On National Read a Book Day, Kasey Meehan of PEN America’s Freedom to Read initiative continues to be alarmed at the number of books being taken off of America’s school library shelves.
"We saw over 1,400 instances of book bans, and that swept up over 800 unique titles. When we think about 800 unique books that are being targeted and removed from access, it's just an immense, it's a huge number," said Meehan.
She is referring to book ban figures from the last school year, which PEN America has been tracking. Meanwhile, in some places, public libraries have been threatened with closure for carrying titles touching on race, sex, and LGTBQ+ themes.
"What does it mean when you can't see yourself in literature? What does it mean when you can't read a book about somebody who has a different lived experience than yourself? I mean, there's a real gap in how individuals will be able to kind of navigate and engage and explore, different either identities or experiences or histories," said Meehan. Judy Newman is the chief impact officer at children’s books publisher Scholastic. She says the discourse surrounding books and libraries is unfortunately coming at a time when standardized reading scores for 13-year-olds have dropped to their lowest level since 2004.
"Listen, if you don't wanna read a book, I'm not gonna force you to read it, but I don't want you to prevent me from choosing it. We take that away by closing libraries or other places where kids can choose. We're doing them a disservice. It's just one more negative thing," said Newman.
Aside from the discourse on banned books, another hurdle to academic success is children not getting access to books due to low resources at home and in schools.
"They provide access and equity — what we really mean by equity, when every kid in the school can participate equally," said Newman.
Book choice is one of the most important factors in getting children to read. According to Scholastic’s data, 93% of children say their favorite books are the ones they pick out themselves, and 92% say the books they’re most likely to finish are the ones they choose.
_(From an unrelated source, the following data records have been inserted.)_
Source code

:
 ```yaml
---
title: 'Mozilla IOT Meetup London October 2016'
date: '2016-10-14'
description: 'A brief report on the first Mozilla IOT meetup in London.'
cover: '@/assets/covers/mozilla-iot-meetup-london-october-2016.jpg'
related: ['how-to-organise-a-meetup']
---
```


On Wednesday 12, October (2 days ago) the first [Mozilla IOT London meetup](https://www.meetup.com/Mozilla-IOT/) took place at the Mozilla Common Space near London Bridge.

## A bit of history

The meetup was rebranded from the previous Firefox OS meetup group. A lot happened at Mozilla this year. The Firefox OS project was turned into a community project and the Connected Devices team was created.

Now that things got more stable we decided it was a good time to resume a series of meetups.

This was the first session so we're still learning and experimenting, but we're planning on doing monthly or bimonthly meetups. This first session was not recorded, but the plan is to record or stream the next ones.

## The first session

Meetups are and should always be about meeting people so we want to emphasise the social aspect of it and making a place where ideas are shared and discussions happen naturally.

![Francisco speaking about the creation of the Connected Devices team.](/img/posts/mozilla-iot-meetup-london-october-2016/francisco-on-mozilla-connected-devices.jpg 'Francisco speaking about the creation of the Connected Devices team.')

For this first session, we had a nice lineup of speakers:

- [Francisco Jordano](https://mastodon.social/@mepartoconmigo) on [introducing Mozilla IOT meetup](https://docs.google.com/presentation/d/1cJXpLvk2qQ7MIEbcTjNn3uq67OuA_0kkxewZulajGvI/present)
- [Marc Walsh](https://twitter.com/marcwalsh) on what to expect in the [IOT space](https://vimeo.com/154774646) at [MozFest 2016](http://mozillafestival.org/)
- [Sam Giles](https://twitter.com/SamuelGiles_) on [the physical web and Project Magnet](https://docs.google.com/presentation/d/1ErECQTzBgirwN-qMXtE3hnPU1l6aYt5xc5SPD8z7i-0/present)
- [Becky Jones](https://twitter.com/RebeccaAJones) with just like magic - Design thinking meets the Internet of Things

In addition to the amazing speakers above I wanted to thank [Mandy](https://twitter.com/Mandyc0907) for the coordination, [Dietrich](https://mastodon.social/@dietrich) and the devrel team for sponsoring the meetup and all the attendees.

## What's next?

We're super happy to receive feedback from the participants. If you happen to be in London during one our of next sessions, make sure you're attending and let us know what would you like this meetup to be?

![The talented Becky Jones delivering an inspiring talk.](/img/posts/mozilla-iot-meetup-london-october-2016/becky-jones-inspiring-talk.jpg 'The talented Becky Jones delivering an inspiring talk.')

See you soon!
Books can be expensive — that’s why Scholastic is pairing up with the Scripps Howard Fund’s "If You Give A Child A Book" campaign.
"It's really important to flood the books to each child. You know that essentially they're living in a book desert, so we wanna make sure that they have access to books within their home," said Meredith Delaney, the director of philanthropic strategies for the Scripps Howard Fund.
The campaign brings free scholastic book fairs to Title 1 schools, school where most kids are on free or reduced lunch programs. The goal: Give each child 10 free books to build up their at home libraries.
"Research shows that 10 is that magic number, 10 is the number of books that a child needs each year to build their home libraries. And it means that it's a number that has a positive correlation with their reading comprehension and their reading scores," said Delaney.
"It takes a village, right? The teachers, principles, administration, caregivers, the families to envelop that child in reading and encouraging them to see themselves as a reader," said Newman.